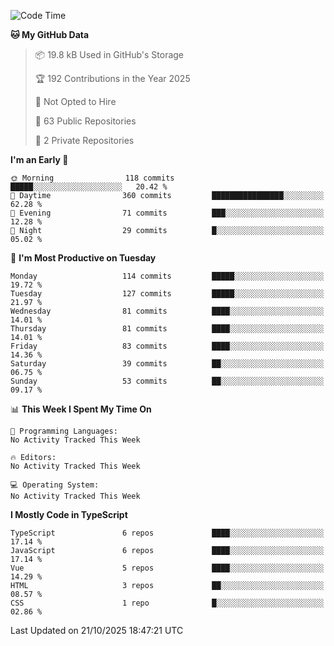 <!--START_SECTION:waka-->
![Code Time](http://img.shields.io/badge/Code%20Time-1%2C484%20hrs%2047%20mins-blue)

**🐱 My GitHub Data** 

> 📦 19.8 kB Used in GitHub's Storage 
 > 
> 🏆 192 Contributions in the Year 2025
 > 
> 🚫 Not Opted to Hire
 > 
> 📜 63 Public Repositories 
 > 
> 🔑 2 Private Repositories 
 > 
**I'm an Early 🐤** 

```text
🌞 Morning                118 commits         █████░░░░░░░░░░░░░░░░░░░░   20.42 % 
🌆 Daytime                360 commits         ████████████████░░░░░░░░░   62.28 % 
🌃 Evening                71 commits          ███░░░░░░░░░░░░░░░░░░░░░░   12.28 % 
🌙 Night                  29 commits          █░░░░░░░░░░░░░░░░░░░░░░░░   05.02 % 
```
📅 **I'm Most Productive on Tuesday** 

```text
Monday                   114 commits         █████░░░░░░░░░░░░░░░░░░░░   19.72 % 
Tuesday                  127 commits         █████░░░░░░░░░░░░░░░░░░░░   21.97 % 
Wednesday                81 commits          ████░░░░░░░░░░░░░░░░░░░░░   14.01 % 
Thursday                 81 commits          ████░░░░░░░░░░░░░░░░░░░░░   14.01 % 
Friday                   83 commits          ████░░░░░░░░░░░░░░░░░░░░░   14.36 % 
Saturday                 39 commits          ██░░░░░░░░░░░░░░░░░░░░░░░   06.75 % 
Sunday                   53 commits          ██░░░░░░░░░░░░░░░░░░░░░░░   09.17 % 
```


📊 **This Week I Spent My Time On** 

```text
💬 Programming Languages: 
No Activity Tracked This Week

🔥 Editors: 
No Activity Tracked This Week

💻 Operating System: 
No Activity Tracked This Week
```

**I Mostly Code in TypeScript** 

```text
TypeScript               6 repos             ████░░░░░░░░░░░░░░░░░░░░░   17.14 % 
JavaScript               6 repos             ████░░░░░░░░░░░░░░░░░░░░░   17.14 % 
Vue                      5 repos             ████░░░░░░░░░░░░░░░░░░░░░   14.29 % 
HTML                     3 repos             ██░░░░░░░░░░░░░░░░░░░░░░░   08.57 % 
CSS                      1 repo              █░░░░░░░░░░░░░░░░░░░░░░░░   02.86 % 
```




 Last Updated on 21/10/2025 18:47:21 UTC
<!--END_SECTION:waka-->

_ _ _

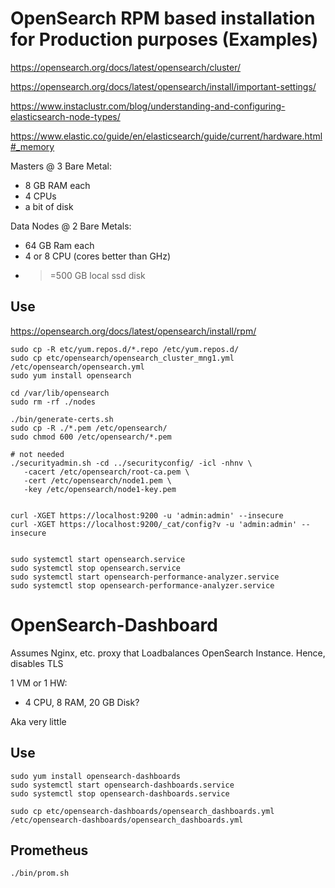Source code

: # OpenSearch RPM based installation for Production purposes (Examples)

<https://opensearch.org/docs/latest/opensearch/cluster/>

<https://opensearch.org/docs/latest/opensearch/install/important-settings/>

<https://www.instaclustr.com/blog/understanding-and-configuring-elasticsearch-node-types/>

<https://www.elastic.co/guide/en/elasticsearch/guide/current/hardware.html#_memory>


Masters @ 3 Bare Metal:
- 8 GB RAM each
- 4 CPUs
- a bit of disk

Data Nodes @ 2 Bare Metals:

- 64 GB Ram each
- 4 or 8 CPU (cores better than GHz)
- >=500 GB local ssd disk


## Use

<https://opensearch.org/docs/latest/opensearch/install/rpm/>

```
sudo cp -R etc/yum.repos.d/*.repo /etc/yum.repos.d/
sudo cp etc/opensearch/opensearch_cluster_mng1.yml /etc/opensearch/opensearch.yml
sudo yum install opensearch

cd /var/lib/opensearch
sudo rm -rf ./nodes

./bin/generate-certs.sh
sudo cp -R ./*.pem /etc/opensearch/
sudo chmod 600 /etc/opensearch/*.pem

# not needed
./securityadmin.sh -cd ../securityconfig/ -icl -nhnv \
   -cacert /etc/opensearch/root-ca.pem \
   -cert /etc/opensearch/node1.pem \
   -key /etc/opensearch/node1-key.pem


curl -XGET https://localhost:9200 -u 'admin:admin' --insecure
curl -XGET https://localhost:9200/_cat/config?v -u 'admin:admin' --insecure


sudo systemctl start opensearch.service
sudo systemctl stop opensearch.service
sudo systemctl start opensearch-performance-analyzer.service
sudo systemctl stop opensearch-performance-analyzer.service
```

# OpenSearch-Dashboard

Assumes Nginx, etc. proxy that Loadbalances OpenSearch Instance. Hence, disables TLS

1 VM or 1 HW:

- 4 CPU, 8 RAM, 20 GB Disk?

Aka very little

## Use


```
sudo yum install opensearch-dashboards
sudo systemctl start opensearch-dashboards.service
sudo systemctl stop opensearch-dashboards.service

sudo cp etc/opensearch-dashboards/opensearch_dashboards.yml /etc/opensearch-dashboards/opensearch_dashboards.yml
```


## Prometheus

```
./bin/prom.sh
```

_ _ _

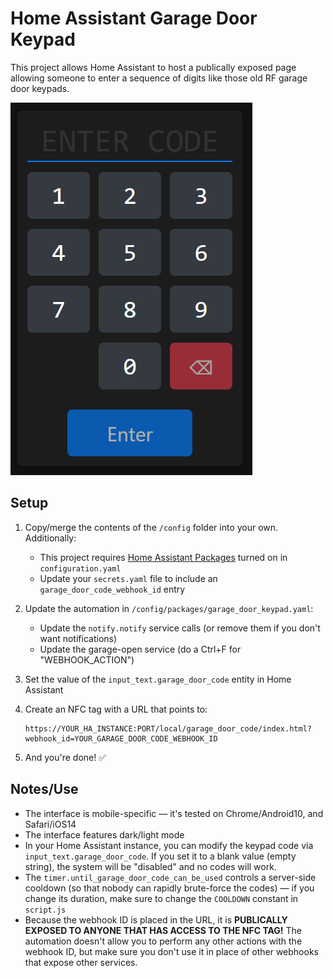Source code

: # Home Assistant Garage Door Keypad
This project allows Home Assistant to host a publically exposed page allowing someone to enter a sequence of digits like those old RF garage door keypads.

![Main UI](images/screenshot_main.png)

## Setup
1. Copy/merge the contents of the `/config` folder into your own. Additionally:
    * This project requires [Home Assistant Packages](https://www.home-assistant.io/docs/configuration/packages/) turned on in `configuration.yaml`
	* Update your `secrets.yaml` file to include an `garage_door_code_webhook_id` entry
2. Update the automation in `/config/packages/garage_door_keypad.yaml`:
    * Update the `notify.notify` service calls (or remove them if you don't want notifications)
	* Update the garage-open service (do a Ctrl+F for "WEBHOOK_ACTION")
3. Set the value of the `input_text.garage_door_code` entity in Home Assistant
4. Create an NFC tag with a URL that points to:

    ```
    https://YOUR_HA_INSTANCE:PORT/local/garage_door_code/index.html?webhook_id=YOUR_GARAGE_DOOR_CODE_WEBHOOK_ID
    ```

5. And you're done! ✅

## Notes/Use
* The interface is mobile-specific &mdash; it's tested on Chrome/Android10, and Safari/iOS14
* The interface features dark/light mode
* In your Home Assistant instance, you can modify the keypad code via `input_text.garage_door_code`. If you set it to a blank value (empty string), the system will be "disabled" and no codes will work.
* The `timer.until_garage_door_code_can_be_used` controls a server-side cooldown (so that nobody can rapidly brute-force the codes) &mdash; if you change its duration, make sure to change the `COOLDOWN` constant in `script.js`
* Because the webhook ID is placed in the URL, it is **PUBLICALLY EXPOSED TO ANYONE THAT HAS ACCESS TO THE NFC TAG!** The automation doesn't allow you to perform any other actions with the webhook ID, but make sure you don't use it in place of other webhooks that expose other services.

_ _ _

* _Your assignment_: In the material above, which lines contain "TypeScript"? Copy each of them.

* _Response_:
**I Mostly Code in TypeScript** 
TypeScript               6 repos             ████░░░░░░░░░░░░░░░░░░░░░   17.14 % 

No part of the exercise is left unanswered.